(Stored data)
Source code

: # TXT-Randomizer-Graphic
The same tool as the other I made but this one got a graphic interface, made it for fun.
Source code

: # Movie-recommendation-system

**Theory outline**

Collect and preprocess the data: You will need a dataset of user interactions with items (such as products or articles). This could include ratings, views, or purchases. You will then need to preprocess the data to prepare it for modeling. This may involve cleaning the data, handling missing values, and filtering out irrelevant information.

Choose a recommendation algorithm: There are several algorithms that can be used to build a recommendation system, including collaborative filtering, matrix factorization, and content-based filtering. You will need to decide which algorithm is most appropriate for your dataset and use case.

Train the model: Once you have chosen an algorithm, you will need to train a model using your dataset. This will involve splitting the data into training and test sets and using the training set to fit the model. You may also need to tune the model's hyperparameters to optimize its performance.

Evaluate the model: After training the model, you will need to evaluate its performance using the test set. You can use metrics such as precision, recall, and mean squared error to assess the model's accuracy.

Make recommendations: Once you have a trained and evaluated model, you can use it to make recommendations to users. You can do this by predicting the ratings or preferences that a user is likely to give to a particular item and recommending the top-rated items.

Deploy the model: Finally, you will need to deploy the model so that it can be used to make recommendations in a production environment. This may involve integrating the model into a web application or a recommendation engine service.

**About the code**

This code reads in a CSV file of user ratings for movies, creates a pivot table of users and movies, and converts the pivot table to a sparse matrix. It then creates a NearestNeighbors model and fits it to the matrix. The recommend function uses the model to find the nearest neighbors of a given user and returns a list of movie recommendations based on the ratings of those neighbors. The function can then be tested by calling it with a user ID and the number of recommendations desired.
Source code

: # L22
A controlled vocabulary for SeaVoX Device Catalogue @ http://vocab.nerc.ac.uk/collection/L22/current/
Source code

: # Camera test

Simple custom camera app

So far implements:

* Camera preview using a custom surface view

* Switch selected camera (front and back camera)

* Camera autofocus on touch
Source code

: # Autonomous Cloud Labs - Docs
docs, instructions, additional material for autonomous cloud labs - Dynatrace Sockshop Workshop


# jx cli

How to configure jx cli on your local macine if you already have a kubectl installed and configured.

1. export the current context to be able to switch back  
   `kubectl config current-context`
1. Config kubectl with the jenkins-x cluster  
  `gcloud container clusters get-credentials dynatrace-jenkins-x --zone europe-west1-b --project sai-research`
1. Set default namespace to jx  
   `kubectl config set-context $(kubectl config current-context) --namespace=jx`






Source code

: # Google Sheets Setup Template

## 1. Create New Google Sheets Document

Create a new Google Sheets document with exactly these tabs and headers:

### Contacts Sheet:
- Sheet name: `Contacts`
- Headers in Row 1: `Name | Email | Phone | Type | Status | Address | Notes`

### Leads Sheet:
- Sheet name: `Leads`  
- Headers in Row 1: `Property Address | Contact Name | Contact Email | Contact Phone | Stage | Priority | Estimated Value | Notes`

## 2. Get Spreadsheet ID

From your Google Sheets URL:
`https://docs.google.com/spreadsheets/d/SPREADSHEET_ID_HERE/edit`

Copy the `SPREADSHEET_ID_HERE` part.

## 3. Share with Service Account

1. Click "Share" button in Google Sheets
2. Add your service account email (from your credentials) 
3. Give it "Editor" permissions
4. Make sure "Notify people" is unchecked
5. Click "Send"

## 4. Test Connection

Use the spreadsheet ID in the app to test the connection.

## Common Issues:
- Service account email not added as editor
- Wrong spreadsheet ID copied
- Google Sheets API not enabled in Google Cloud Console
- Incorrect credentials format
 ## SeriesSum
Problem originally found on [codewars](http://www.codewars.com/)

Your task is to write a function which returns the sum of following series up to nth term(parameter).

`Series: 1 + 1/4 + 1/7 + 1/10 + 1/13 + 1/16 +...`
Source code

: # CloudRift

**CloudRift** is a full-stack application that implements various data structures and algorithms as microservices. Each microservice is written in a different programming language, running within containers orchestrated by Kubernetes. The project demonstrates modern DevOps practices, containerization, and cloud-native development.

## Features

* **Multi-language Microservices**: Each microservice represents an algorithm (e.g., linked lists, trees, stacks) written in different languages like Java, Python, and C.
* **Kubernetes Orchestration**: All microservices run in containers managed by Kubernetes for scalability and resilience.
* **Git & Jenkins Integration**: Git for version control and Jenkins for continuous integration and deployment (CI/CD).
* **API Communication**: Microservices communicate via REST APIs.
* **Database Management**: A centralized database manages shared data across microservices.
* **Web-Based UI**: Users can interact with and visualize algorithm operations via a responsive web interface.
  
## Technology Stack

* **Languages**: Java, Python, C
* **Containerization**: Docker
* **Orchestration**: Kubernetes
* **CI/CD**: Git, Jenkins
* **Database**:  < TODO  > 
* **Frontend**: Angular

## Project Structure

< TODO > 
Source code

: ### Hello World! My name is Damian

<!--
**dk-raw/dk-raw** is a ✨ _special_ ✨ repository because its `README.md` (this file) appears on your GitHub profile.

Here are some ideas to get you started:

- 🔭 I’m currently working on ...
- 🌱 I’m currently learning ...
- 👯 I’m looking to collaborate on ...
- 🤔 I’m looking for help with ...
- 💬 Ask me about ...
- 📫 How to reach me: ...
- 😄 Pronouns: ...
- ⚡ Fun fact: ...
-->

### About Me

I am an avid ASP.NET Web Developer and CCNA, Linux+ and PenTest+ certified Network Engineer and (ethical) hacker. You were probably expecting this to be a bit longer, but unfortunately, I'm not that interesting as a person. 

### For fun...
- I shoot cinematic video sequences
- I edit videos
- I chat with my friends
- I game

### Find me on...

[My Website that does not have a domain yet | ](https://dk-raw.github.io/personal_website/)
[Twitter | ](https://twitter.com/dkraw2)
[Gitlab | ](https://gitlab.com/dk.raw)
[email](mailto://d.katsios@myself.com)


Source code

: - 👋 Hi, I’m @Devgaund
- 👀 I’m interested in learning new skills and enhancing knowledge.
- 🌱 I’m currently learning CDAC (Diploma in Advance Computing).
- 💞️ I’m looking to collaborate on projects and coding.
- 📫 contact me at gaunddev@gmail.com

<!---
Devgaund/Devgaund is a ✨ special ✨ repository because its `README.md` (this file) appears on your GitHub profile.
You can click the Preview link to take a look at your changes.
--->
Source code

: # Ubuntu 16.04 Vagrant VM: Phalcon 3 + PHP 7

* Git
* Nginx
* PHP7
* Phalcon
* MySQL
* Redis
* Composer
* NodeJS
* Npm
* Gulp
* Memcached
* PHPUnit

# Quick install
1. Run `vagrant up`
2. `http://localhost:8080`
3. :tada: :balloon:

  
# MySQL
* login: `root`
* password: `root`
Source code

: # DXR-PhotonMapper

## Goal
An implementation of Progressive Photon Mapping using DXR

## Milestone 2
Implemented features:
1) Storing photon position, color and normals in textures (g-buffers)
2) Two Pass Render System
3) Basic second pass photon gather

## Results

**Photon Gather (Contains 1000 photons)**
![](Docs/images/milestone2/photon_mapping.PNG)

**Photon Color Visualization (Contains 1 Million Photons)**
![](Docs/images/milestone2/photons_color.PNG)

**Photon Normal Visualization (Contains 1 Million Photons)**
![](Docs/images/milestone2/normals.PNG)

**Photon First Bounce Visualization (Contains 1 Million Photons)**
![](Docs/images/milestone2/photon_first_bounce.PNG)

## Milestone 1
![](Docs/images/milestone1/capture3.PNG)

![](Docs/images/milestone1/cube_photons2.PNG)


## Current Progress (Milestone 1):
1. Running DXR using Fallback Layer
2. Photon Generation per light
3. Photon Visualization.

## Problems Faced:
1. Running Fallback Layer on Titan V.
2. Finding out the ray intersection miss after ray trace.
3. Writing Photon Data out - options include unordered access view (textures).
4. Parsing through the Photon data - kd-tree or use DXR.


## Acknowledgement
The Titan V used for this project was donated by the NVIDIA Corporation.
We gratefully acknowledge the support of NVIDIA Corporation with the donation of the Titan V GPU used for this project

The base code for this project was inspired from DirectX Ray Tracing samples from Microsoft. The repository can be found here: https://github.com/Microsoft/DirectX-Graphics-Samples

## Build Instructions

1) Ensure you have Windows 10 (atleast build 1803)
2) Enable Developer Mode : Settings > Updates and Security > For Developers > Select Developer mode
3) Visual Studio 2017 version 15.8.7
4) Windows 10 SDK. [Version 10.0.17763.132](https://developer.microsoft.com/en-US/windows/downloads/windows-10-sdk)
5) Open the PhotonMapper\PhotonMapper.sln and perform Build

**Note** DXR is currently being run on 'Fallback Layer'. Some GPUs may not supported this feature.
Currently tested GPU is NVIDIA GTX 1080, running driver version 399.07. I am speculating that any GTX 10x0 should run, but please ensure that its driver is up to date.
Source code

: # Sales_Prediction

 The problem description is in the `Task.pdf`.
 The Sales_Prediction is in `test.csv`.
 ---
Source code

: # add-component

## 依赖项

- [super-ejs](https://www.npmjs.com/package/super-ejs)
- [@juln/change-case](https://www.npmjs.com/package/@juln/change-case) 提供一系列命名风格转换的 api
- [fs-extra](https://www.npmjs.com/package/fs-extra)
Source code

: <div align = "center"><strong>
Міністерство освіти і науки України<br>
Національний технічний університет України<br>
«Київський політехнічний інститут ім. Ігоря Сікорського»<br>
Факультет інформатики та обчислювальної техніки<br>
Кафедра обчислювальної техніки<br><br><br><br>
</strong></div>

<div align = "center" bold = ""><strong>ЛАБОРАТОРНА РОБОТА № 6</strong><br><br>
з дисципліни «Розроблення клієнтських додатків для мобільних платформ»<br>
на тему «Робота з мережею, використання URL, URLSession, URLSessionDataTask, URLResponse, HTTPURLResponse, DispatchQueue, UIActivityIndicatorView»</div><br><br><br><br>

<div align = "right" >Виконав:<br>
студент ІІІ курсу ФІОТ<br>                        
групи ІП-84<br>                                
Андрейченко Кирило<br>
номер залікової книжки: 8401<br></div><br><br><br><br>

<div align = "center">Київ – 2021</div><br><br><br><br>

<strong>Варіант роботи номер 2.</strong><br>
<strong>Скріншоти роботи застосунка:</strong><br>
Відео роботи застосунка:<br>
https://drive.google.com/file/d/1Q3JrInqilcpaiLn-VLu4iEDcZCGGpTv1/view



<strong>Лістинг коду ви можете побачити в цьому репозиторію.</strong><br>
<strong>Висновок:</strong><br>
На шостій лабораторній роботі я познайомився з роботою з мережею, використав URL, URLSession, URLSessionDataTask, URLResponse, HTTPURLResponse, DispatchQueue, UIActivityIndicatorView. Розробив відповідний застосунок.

▸ What to produce: Which lines above run from the one containing "and deployment (CI/CD)." down to the one containing "Here are some"? Repeat exactly those, both ends included, and nothing else.

▸ Result:
* **Git & Jenkins Integration**: Git for version control and Jenkins for continuous integration and deployment (CI/CD).
* **API Communication**: Microservices communicate via REST APIs.
* **Database Management**: A centralized database manages shared data across microservices.
* **Web-Based UI**: Users can interact with and visualize algorithm operations via a responsive web interface.
  
## Technology Stack

* **Languages**: Java, Python, C
* **Containerization**: Docker
* **Orchestration**: Kubernetes
* **CI/CD**: Git, Jenkins
* **Database**:  < TODO  > 
* **Frontend**: Angular

## Project Structure

< TODO > 
Source code

: ### Hello World! My name is Damian

<!--
**dk-raw/dk-raw** is a ✨ _special_ ✨ repository because its `README.md` (this file) appears on your GitHub profile.

Here are some ideas to get you started:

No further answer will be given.